There are no trees on the island except the small ones stunted by the wind. When a log came ashore, as happened once in a long time, it was always carried to the village and worked on where a chance wave could not wash it away. That the men were sent to hollow out the log in the cove, and to sleep beside it during the night, meant that they were there to watch the Aleuts, to give the alarm should Captain Orlov try to sail off without paying us for the otter skins.
Everyone was afraid he might, so besides the men in the cove who watch the Aleut ship, others kept watch on the camp.
Every hour someone brought news. Ulape said that the Aleut woman spent a whole afternoon cleaning her skin aprons, which she had not done before while she had been there. Early one morning, Ramo said he had just seen Captain Orlov carefully trimming his beard so that it looked the way it did when he first came. The Aleuts who sharpened the log spears stopped this work and gave all their time to skinning the otter which were brought in at dusk.
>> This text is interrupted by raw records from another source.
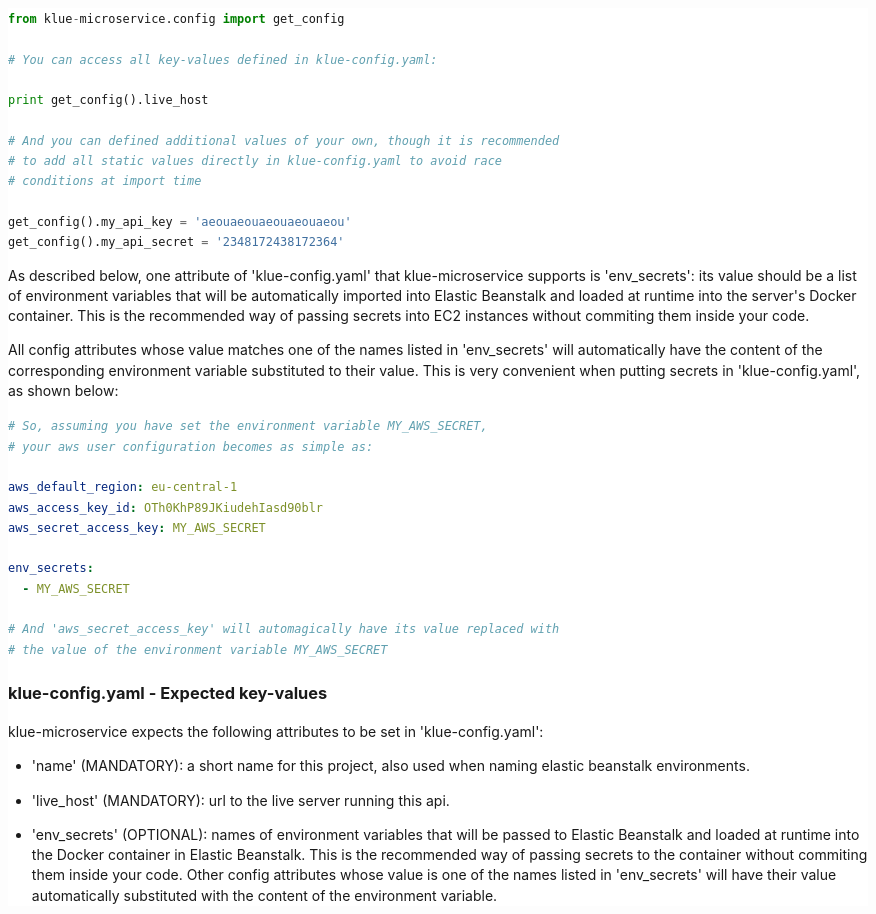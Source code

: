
 ```python
from klue-microservice.config import get_config

# You can access all key-values defined in klue-config.yaml:

print get_config().live_host

# And you can defined additional values of your own, though it is recommended
# to add all static values directly in klue-config.yaml to avoid race
# conditions at import time

get_config().my_api_key = 'aeouaeouaeouaeouaeou'
get_config().my_api_secret = '2348172438172364'
```

As described below, one attribute of 'klue-config.yaml' that klue-microservice
supports is 'env_secrets': its value should be a list of environment variables
that will be automatically imported into Elastic Beanstalk and loaded at
runtime into the server's Docker container. This is the recommended way of
passing secrets into EC2 instances without commiting them inside your code.

All config attributes whose value matches one of the names listed in
'env_secrets' will automatically have the content of the corresponding
environment variable substituted to their value. This is very convenient when
putting secrets in 'klue-config.yaml', as shown below:

```yaml
# So, assuming you have set the environment variable MY_AWS_SECRET,
# your aws user configuration becomes as simple as:

aws_default_region: eu-central-1
aws_access_key_id: OTh0KhP89JKiudehIasd90blr
aws_secret_access_key: MY_AWS_SECRET

env_secrets:
  - MY_AWS_SECRET

# And 'aws_secret_access_key' will automagically have its value replaced with
# the value of the environment variable MY_AWS_SECRET
```

### klue-config.yaml - Expected key-values

klue-microservice expects the following attributes to be set in
'klue-config.yaml':

* 'name' (MANDATORY): a short name for this project, also used when naming
  elastic beanstalk environments.

* 'live_host' (MANDATORY): url to the live server running this api.

* 'env_secrets' (OPTIONAL): names of environment variables that will be passed
  to Elastic Beanstalk and loaded at runtime into the Docker container in
  Elastic Beanstalk. This is the recommended way of passing secrets to the
  container without commiting them inside your code. Other config attributes
  whose value is one of the names listed in 'env_secrets' will have their value
  automatically substituted with the content of the environment variable.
We in the village of Ghalas-at knew that Captain Orlov and his hunters were getting ready to leave the island. Would he pay us for the otter he had slain or would he try to sneak away in the night? Would our men have to fight for our rightful share?
These questions everyone asked while the Aleuts went about their preparations — everyone except my father, who said nothing, but each night worked on the new spear he was making.